Broadway National may have become the first bank to be prosecuted for failing to establish an anti-money-laundering program, its public reputation being damaged in the process, but its fine of $4 million is a fraction of what Banco Popular suffered a few weeks later for far less serious infractions, say industry insiders who are skeptical of the willingness of the Justice Department to take off the gloves when it comes to powerful U.S. banks.

It isn't the first time that U.S. authorities have been accused of going easy on big domestic financial institutions caught breaking or ignoring the rules. Two years ago, the Senate Permanent Subcommittee on Investigations embarrassed big U.S. banks, including Bank of America, Chase Manhattan and Citibank, with hearings requiring them to explain documented falsehoods, mercenary conduct, incompetence and lying to banking regulators.

Citibank was accused by Sen. Carl Levin (D-Mich.) of having given "false" statements to Argentine regulators and failing for nearly two years to close the account of an offshore Cayman Islands bank whose funds U.S. authorities had seized on money-laundering grounds. Those hearings focused directly on the issue of correspondent relationships between U.S. and foreign banks, most particularly banks located offshore.

Under the due-diligence regulation soon to be issued by the Treasury Department, U.S. banks will be required to conduct rigorous investigations into all correspondent accounts maintained by foreign financial institutions. These investigations will include checking on the respondent bank's license, taking into account where the bank is located and whether its home country has passed strict anti- money-laundering legislation, and understanding the nature of the business the respondent bank conducts. Furthermore, U.S. banks should be fully informed on the volume of transactions likely to be made.

In the past, as the Permanent Subcommittee on Investigations found, U.S. banks have been loath to close shady accounts. Bank of America and Chase, for example, maintained correspondent relationships with Swiss American Bank of Antigua despite senior officials at both U.S. banks harboring doubts concerning the integrity of the respondent bank.
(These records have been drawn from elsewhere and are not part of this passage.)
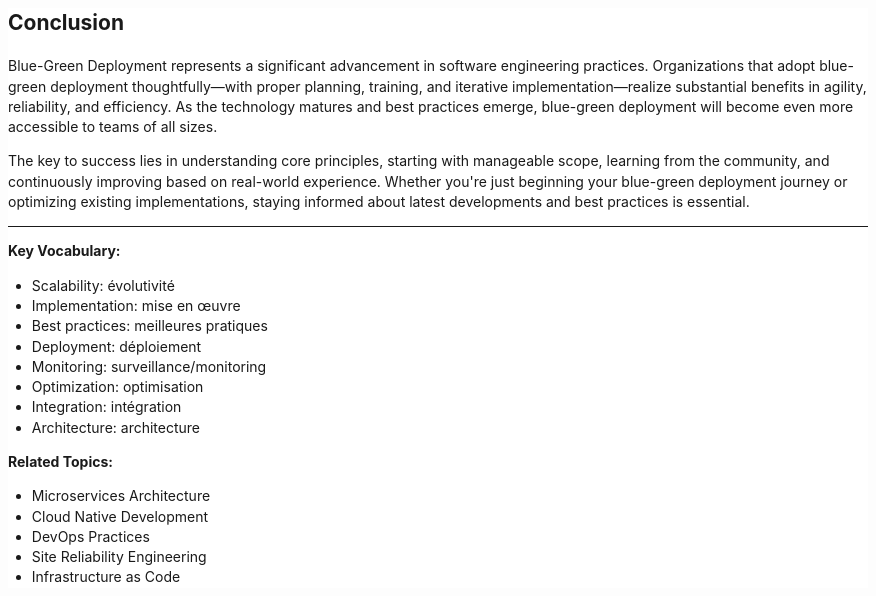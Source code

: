 ## Conclusion

Blue-Green Deployment represents a significant advancement in software engineering practices. Organizations that adopt blue-green deployment thoughtfully—with proper planning, training, and iterative implementation—realize substantial benefits in agility, reliability, and efficiency. As the technology matures and best practices emerge, blue-green deployment will become even more accessible to teams of all sizes.

The key to success lies in understanding core principles, starting with manageable scope, learning from the community, and continuously improving based on real-world experience. Whether you're just beginning your blue-green deployment journey or optimizing existing implementations, staying informed about latest developments and best practices is essential.

---

**Key Vocabulary:**
- Scalability: évolutivité
- Implementation: mise en œuvre
- Best practices: meilleures pratiques
- Deployment: déploiement
- Monitoring: surveillance/monitoring
- Optimization: optimisation
- Integration: intégration
- Architecture: architecture

**Related Topics:**
- Microservices Architecture
- Cloud Native Development
- DevOps Practices
- Site Reliability Engineering
- Infrastructure as Code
The subcommittee uncovered a wealth of internal memos at both banks that noted how poorly Swiss American was managed and how undiscerning the Cayman bank was when it came to accepting new clients.

Under the new Treasury Department regulation, banks also will be required to focus special attention on private banking accounts at U.S. financial institutions held by foreign political and military leaders, and their immediate family members and business associates.

Jamie Dettmer is a senior editor for Insight.

****DEFINITION****

Correspondent accounts are bank accounts that financial institutions maintain with each other in their own names. They allow banks to undertake business for themselves or customers in countries where they have no branches or physical presence. Large U.S. banks often act as correspondent banks for thousands of small overseas financial institutions.

But money launderers can exploit the accounts all too easily, especially if the banks that hold the correspondent accounts are lax or negligent in knowing the respondent banks overseas.